_Requirement_
Top to bottom, every record is to be copied word for word.

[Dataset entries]
......

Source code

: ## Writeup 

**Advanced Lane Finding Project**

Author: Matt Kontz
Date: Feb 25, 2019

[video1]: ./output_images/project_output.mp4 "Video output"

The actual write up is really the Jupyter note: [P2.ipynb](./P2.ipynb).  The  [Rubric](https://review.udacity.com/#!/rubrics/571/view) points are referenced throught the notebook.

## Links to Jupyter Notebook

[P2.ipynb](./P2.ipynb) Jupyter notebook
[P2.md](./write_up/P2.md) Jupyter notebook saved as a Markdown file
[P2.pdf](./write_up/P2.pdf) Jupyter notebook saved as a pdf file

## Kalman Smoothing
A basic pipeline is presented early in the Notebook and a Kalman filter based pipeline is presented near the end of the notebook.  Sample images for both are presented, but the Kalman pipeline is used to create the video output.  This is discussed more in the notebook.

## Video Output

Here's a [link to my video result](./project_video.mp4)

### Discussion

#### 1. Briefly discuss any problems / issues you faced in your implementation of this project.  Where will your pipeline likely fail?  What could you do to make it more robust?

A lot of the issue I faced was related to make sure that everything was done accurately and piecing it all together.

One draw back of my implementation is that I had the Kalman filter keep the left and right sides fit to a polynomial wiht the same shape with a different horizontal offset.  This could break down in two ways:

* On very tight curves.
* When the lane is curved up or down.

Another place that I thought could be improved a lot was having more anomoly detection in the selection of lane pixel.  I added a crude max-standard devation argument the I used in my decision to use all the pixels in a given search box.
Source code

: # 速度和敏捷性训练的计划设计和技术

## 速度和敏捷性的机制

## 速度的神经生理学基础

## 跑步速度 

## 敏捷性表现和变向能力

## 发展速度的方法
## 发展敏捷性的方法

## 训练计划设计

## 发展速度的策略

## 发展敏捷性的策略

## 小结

......

_Output of the exercise_
Source code

: ## Writeup 

**Advanced Lane Finding Project**

Author: Matt Kontz
Date: Feb 25, 2019

[video1]: ./output_images/project_output.mp4 "Video output"

The actual write up is really the Jupyter note: [P2.ipynb](./P2.ipynb).  The  [Rubric](https://review.udacity.com/#!/rubrics/571/view) points are referenced throught the notebook.

## Links to Jupyter Notebook

[P2.ipynb](./P2.ipynb) Jupyter notebook
[P2.md](./write_up/P2.md) Jupyter notebook saved as a Markdown file
[P2.pdf](./write_up/P2.pdf) Jupyter notebook saved as a pdf file

## Kalman Smoothing
A basic pipeline is presented early in the Notebook and a Kalman filter based pipeline is presented near the end of the notebook.  Sample images for both are presented, but the Kalman pipeline is used to create the video output.  This is discussed more in the notebook.

## Video Output

Here's a [link to my video result](./project_video.mp4)

### Discussion

#### 1. Briefly discuss any problems / issues you faced in your implementation of this project.  Where will your pipeline likely fail?  What could you do to make it more robust?

A lot of the issue I faced was related to make sure that everything was done accurately and piecing it all together.

One draw back of my implementation is that I had the Kalman filter keep the left and right sides fit to a polynomial wiht the same shape with a different horizontal offset.  This could break down in two ways:

* On very tight curves.
* When the lane is curved up or down.

Another place that I thought could be improved a lot was having more anomoly detection in the selection of lane pixel.  I added a crude max-standard devation argument the I used in my decision to use all the pixels in a given search box.
Source code

: # 速度和敏捷性训练的计划设计和技术

## 速度和敏捷性的机制

## 速度的神经生理学基础

## 跑步速度 

## 敏捷性表现和变向能力

## 发展速度的方法
## 发展敏捷性的方法

## 训练计划设计

## 发展速度的策略

## 发展敏捷性的策略

## 小结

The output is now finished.